Abstract Background The 20 pole PentaRay Mapping Catheter is a high-definition mapping catheter with five soft, flexible spines providing better and faster acquisition. Despite its design, the catheter is not without glitches. Objective We queried the Food and Drug Administration Manufacturer and User Facility Device Experience (MAUDE) database for adverse events related to the use of the PentaRay mapping catheter. Methods The Manufacturer and User Facility Device Experience (MAUDE) database was searched for reports received between October 1, 2019, to October 31, 2021, to capture all adverse events associated with PentaRay mapping catheter using the term “PentaRay” in the “brand name” section. The adverse events were adjudicated to various categories based on the review of the event description for each medical device report (MDR). Results A total of 159 events were reported in 148 MDRs during the study period. The most common device related issues were: damaged splines 18.2% (n=29), device entrapment 17% (n=27), thrombus on device 15.1% (n=24), foreign material on splines 8.8% (n=14), sensor error 3.8% (n=6).
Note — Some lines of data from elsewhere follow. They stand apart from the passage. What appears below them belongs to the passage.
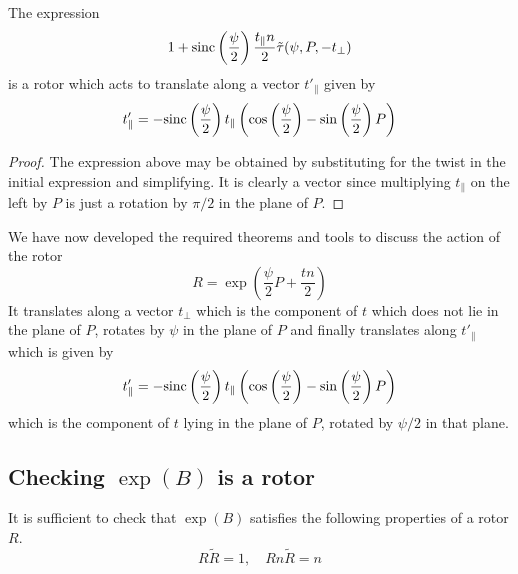 \begin{lemma}
The expression
\[
 1 + \mathrm{sinc}\left(\frac{\psi}{2}\right)\frac{t_\parallel n}{2} \tilde{\tau}(\psi, P, - t_\perp)
\]
is a rotor which acts to translate along a vector $t'_\parallel$ given by
\[
t'_\parallel = - \mathrm{sinc}\left(\frac{\psi}{2}\right)
t_\parallel
\left(
\cos\left(\frac{\psi}{2}\right) -
\sin\left(\frac{\psi}{2}\right) P 
\right)
\]
\end{lemma}
\begin{proof}
The expression above may be obtained by substituting for the twist in the initial expression and simplifying. 
It is clearly a vector since multiplying $t_\parallel$ on the left by $P$ is just a rotation by $\pi / 2$ in the plane
of $P$.
\end{proof}

We have now developed the required theorems and tools to discuss the
action of the rotor
\[
R = \exp\left(
\frac{\psi}{2} P + \frac{tn}{2}
\right)
\]
It translates along a vector $t_\perp$ which is the component of $t$ which does not lie in the
plane of $P$, rotates by $\psi$ in the plane of $P$ and finally translates along 
$t'_\parallel$ which is given by
\[
t'_\parallel =- \mathrm{sinc}\left(\frac{\psi}{2}\right)
t_\parallel
\left(
\cos\left(\frac{\psi}{2}\right) -
\sin\left(\frac{\psi}{2}\right) P 
\right)
\]
which is the component of $t$ lying in the
plane of $P$, rotated by $\psi/2$ in that plane.

\subsection{Checking $\exp(B)$ is a rotor}

It is sufficient to check that $\exp(B)$ satisfies the following
properties of a rotor $R$. %
\[
R\tilde{R} = 1, \quad Rn\tilde{R} = n
\]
Of the patient related events, 13.8% (n=22) were pericardial effusion, 5% (n=8) cardiac arrest, 1.2% (n=2) coronary vasospasm/STEMI, 0.6% (n=1) heart block, 0.6% (n=1) air embolism, 0.6% (n=1) tear in pulmonary veins. These events lead to procedure abortion 27.7% (n=44) and procedural delay 11.3% (n=18). Conclusion Several issues have been reported with the PentaRay mapping catheter leading to to procedure abortion, delay and patients related adverse events. Understanding and troubleshooting may help improve patient outcomes. Funding Acknowledgement Type of funding sources: None.